The Problem with Modeling Big Data

So "Big Data" has been a buzzword for a while now.  Lots of companies are now saying that they have a "Big Data" problem and they're looking for solutions to make sense of their data.

Let's back up a second and understand what "Big Data" means.  Having a lot of data isn't the same thing as having "Big Data".  Big Data refers to data that contains useful or actionable information.  Big Data allows you (or, more appropriately, an algorithm) to make predictions with high accuracy.  Big Data contains the answers to your questions.  (Just having a lot of data doesn't mean that any of those things are true.)

We're at a turning point regarding data modeling.

Historically, data modeling has been required for two reasons:

  1. The amount of data has been very small compared to what is available today.
  2. Calculations were done manually.  Pen and paper.  Chalk and blackboard. 

For example, F=m*a is a model of how a mass moves when a force is applied to it.

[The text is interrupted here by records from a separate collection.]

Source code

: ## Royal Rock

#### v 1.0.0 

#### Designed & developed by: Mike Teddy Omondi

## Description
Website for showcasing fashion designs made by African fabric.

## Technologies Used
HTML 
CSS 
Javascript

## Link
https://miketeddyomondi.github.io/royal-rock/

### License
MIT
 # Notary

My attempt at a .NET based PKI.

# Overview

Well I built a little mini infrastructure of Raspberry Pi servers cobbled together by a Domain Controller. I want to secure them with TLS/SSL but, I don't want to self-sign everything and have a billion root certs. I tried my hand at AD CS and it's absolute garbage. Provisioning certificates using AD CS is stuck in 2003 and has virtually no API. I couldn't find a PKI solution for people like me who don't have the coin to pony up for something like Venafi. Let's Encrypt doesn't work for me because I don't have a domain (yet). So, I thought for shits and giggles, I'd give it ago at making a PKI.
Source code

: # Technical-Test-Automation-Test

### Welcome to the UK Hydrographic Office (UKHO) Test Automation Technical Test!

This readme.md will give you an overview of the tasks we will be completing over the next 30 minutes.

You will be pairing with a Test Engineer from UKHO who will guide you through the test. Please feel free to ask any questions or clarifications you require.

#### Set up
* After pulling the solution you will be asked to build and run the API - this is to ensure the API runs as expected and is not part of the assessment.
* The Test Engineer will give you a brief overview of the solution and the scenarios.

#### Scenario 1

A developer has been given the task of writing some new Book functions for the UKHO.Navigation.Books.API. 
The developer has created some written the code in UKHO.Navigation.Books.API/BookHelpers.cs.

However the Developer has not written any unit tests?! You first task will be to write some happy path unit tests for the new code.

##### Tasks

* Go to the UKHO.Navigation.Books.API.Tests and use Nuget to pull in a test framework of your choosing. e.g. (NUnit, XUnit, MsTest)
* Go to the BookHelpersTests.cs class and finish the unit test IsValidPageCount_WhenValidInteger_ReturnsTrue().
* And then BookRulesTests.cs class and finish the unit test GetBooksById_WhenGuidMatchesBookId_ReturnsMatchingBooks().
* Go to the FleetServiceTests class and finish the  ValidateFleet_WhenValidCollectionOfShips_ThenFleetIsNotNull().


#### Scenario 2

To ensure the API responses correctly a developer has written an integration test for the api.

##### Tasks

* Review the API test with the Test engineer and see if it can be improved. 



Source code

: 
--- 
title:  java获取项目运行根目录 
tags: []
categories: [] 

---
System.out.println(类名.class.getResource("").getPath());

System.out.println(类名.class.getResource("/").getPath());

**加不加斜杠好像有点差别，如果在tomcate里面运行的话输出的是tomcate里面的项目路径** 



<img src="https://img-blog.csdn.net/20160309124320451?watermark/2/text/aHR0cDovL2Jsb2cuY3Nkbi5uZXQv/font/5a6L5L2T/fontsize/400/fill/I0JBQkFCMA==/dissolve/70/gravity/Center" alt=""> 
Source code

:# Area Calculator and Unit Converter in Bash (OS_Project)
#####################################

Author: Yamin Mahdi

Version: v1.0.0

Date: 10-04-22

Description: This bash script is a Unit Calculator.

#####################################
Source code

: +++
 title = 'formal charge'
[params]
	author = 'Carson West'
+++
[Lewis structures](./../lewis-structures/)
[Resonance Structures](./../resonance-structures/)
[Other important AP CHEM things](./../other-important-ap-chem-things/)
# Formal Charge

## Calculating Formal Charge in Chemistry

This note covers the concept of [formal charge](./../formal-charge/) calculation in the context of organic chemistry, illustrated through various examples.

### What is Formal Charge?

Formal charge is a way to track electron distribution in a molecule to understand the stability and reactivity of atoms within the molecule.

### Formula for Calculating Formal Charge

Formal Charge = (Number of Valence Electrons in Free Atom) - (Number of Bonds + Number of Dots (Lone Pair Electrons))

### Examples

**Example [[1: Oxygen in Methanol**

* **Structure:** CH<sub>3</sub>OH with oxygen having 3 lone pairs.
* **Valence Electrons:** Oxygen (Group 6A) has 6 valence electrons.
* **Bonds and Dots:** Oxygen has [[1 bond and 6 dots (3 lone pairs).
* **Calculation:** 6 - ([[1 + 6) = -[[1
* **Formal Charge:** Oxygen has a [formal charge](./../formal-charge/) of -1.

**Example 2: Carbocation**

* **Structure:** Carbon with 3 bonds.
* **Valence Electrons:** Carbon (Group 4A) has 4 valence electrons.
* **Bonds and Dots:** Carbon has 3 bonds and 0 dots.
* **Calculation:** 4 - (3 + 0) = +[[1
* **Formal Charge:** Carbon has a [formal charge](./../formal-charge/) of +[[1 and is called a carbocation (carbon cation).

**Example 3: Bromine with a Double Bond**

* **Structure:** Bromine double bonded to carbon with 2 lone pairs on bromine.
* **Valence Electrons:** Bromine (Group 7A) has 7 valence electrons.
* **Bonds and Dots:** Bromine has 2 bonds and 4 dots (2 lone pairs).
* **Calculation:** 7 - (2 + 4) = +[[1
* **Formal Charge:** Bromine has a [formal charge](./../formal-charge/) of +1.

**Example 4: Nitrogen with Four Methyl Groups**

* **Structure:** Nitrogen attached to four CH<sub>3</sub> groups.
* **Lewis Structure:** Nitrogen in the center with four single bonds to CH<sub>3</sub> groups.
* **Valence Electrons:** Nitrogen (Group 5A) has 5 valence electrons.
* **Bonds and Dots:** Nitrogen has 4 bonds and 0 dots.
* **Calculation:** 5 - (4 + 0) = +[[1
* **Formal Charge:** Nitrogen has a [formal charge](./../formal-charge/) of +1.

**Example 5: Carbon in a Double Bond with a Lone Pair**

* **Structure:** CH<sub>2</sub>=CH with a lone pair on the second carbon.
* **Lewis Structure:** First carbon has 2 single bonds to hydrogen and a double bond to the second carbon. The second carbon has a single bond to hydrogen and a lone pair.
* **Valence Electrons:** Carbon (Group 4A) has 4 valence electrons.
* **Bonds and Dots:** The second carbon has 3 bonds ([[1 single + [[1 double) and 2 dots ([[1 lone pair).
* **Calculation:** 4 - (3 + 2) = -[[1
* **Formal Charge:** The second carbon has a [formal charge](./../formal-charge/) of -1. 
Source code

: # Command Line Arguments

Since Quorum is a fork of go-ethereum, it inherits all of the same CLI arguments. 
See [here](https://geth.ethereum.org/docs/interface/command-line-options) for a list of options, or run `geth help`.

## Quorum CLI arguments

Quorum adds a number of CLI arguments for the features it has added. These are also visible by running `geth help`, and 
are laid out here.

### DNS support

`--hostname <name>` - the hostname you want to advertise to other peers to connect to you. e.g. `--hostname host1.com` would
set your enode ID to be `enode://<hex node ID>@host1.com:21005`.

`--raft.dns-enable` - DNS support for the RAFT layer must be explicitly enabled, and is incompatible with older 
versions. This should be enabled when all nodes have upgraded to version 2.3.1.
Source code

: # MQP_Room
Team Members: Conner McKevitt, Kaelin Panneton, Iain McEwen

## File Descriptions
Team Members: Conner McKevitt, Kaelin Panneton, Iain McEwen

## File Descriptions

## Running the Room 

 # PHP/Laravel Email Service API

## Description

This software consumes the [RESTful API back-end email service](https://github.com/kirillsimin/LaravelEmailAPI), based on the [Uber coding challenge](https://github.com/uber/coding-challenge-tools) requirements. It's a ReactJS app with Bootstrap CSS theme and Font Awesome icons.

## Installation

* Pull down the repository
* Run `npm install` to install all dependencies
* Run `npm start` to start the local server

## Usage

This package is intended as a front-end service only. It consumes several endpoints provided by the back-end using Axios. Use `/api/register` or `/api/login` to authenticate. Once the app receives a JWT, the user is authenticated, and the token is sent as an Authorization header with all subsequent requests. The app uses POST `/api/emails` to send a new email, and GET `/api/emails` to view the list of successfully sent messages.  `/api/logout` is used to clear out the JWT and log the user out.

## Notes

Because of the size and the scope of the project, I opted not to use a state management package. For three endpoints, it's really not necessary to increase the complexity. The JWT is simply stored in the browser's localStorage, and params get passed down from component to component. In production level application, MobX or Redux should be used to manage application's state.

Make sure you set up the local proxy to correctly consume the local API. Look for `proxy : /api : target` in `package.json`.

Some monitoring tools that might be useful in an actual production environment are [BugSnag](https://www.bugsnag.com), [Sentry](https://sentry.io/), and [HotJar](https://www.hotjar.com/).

Newton came up with this model based on Galileo's experiments, i.e. data.  As a model, F=m*a had worked phenomenally well for over 300 years, until subtle irregularities were noticed prompting the theories of both Relativity and Quantum Mechanics.  Even now, F=m*a is used for the majority of real-world problems without the need to invoke Relativity or Quantum Mechanics.

As data points increased beyond the capability of people to work out the mechanics of every particle, statistical modeling was used for predicting what happens to, say, a gas at different temperatures and pressures.  To be fair, these experiments weren't able to measure the attributes of every particle.  Instead, bulk measurements were used to describe and predict.  This lowered the number of data points back to human manageable levels at the cost of predicting the motion of each individual particle.

More modern experiments gather much more data.  For example, the Data Centre for the Large Hadron Collider at CERN "processes about one petabyte of data every day".  Surely this must be "Big Data".  No.  This is just lots of data. Scientists are using this data to validate existing models of how the universe works, rather than to predict what the next collision will look like.  If the data proves the existing models to be wrong, then scientists must come up with new models of how the universe works.  This is the progressive nature of science with a bend towards understanding why things work they way they work.  (Of course, physicists use data to create models, too, especially in complex phenomena!)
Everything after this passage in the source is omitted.